[Plain-text document sources]
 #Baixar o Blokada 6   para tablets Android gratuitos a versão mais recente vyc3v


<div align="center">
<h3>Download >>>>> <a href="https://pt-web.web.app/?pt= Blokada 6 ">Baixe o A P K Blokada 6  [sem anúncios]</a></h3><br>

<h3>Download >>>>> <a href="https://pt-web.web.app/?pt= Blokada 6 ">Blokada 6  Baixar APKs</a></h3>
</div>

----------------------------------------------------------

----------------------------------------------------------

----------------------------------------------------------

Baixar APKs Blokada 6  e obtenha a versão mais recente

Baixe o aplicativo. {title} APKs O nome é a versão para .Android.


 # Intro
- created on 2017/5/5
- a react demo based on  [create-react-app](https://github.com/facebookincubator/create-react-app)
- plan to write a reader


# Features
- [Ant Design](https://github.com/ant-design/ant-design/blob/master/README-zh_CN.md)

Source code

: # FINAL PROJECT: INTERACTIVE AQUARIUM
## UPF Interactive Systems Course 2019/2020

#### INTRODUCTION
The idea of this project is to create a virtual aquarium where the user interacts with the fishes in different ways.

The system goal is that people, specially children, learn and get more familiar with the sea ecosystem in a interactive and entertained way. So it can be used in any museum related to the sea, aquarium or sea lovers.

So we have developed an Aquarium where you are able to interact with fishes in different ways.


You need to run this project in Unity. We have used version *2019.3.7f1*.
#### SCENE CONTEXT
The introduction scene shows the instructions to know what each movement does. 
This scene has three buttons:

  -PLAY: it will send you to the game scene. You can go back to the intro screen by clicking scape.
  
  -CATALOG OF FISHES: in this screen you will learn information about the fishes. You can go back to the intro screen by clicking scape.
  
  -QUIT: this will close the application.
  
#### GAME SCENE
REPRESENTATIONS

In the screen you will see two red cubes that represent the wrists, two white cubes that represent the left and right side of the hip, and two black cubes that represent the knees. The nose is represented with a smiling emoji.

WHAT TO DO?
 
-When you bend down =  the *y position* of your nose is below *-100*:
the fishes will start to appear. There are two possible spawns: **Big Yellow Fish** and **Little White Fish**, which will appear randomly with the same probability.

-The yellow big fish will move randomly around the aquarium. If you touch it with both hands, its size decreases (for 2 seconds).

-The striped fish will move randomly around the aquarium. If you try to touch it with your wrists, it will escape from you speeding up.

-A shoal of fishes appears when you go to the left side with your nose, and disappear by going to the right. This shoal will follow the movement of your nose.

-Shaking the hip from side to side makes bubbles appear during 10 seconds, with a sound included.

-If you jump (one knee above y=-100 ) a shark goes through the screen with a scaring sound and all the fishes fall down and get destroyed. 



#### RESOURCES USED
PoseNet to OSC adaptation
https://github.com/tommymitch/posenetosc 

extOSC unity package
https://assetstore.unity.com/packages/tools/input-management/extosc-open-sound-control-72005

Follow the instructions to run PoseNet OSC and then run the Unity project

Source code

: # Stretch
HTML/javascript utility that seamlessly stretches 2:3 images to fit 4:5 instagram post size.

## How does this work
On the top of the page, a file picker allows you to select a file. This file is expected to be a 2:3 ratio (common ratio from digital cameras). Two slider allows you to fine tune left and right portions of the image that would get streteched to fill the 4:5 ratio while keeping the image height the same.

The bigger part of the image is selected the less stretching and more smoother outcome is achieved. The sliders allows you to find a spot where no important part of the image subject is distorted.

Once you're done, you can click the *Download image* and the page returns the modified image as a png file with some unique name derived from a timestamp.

- What you should do:
Every record should be printed again exactly as it reads.

- Task response:
 #Baixar o Blokada 6   para tablets Android gratuitos a versão mais recente vyc3v


<div align="center">
<h3>Download >>>>> <a href="https://pt-web.web.app/?pt= Blokada 6 ">Baixe o A P K Blokada 6  [sem anúncios]</a></h3><br>

<h3>Download >>>>> <a href="https://pt-web.web.app/?pt= Blokada 6 ">Blokada 6  Baixar APKs</a></h3>
</div>

----------------------------------------------------------

----------------------------------------------------------

----------------------------------------------------------

Baixar APKs Blokada 6  e obtenha a versão mais recente

Baixe o aplicativo. {title} APKs O nome é a versão para .Android.


 # Intro
- created on 2017/5/5
- a react demo based on  [create-react-app](https://github.com/facebookincubator/create-react-app)
- plan to write a reader


# Features
- [Ant Design](https://github.com/ant-design/ant-design/blob/master/README-zh_CN.md)

Source code

: # FINAL PROJECT: INTERACTIVE AQUARIUM
## UPF Interactive Systems Course 2019/2020

#### INTRODUCTION
The idea of this project is to create a virtual aquarium where the user interacts with the fishes in different ways.

The system goal is that people, specially children, learn and get more familiar with the sea ecosystem in a interactive and entertained way. So it can be used in any museum related to the sea, aquarium or sea lovers.

So we have developed an Aquarium where you are able to interact with fishes in different ways.


You need to run this project in Unity. We have used version *2019.3.7f1*.
#### SCENE CONTEXT
The introduction scene shows the instructions to know what each movement does. 
This scene has three buttons:

  -PLAY: it will send you to the game scene. You can go back to the intro screen by clicking scape.
  
  -CATALOG OF FISHES: in this screen you will learn information about the fishes. You can go back to the intro screen by clicking scape.
  
  -QUIT: this will close the application.
  
#### GAME SCENE
REPRESENTATIONS

In the screen you will see two red cubes that represent the wrists, two white cubes that represent the left and right side of the hip, and two black cubes that represent the knees. The nose is represented with a smiling emoji.

WHAT TO DO?
 
-When you bend down =  the *y position* of your nose is below *-100*:
the fishes will start to appear. There are two possible spawns: **Big Yellow Fish** and **Little White Fish**, which will appear randomly with the same probability.

-The yellow big fish will move randomly around the aquarium. If you touch it with both hands, its size decreases (for 2 seconds).

-The striped fish will move randomly around the aquarium. If you try to touch it with your wrists, it will escape from you speeding up.

-A shoal of fishes appears when you go to the left side with your nose, and disappear by going to the right. This shoal will follow the movement of your nose.

-Shaking the hip from side to side makes bubbles appear during 10 seconds, with a sound included.

-If you jump (one knee above y=-100 ) a shark goes through the screen with a scaring sound and all the fishes fall down and get destroyed. 



#### RESOURCES USED
PoseNet to OSC adaptation
https://github.com/tommymitch/posenetosc 

extOSC unity package
https://assetstore.unity.com/packages/tools/input-management/extosc-open-sound-control-72005

Follow the instructions to run PoseNet OSC and then run the Unity project

Source code

: # Stretch
HTML/javascript utility that seamlessly stretches 2:3 images to fit 4:5 instagram post size.

## How does this work
On the top of the page, a file picker allows you to select a file. This file is expected to be a 2:3 ratio (common ratio from digital cameras). Two slider allows you to fine tune left and right portions of the image that would get streteched to fill the 4:5 ratio while keeping the image height the same.

The bigger part of the image is selected the less stretching and more smoother outcome is achieved. The sliders allows you to find a spot where no important part of the image subject is distorted.

Once you're done, you can click the *Download image* and the page returns the modified image as a png file with some unique name derived from a timestamp.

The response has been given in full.